Foreign correspondents played a crucial role in promoting the ideas
and values of the Cold War. As they brought the foreign world to
their Soviet and American readers, these journalists projected
their own ideologies onto their reporting. In an age of mutual
acrimony and closed borders, journalists were among the few
individuals who crossed the Iron Curtain. Their reporting strongly
influenced the ways that policy makers, pundits, and ordinary
people came to understand the American or the Soviet "other." In
Cold War Correspondents, Dina Fainberg examines how Soviet and
American journalists covered the rival superpower and how two
distinctive sets of truth systems, professional practices, and
political cultures shaped international reporting. Fainberg
explores private and public interactions among multiple groups that
shaped coverage of the Cold War adversary, including journalists
and their sources, editors, news media executives, government
officials, diplomats, American pundits, Soviet censors, and
audiences on both sides. Foreign correspondents, Fainberg argues,
were keen analytical observers who aspired to understand their host
country and probe its depths.
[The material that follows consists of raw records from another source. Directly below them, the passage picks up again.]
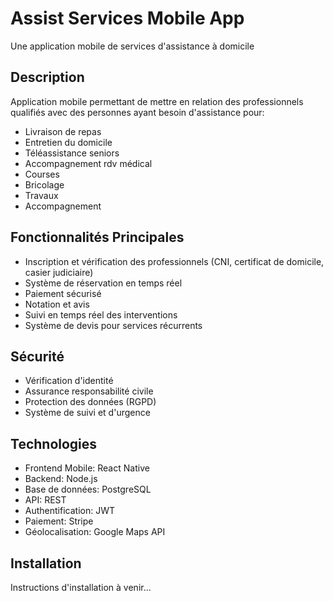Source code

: # Assist Services Mobile App

Une application mobile de services d'assistance à domicile

## Description
Application mobile permettant de mettre en relation des professionnels qualifiés avec des personnes ayant besoin d'assistance pour:
- Livraison de repas
- Entretien du domicile
- Téléassistance seniors
- Accompagnement rdv médical
- Courses
- Bricolage
- Travaux
- Accompagnement

## Fonctionnalités Principales
- Inscription et vérification des professionnels (CNI, certificat de domicile, casier judiciaire)
- Système de réservation en temps réel
- Paiement sécurisé
- Notation et avis
- Suivi en temps réel des interventions
- Système de devis pour services récurrents

## Sécurité
- Vérification d'identité
- Assurance responsabilité civile
- Protection des données (RGPD)
- Système de suivi et d'urgence

## Technologies
- Frontend Mobile: React Native
- Backend: Node.js
- Base de données: PostgreSQL
- API: REST
- Authentification: JWT
- Paiement: Stripe
- Géolocalisation: Google Maps API

## Installation
Instructions d'installation à venir...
At the same time, they were
fundamentally shaped by their cultural and institutional
backgrounds-to the point that their views of the rival superpower
were refracted through values of their own culture. International
reporting grounded and personalized the differences between the two
nations, describing the other side in readily recognizable,
self-referential terms. Fundamentally, Fainberg demonstrates,
Americans and Soviets during the Cold War came to understand
themselves through the creation of images of each other. Drawing on
interviews with veteran journalists and Soviet dissidents, Cold War
Correspondents also uses previously unexamined Soviet and US
government records, newspaper and news agency archives, rare Soviet
cartoons, and individual correspondents' personal papers, letters,
diaries, books, and articles. Striking black-and-white photos
depict foreign correspondents in action. Taken together, these
sources illuminate a rich history of private and professional lives
at the heart of the superpower conflict.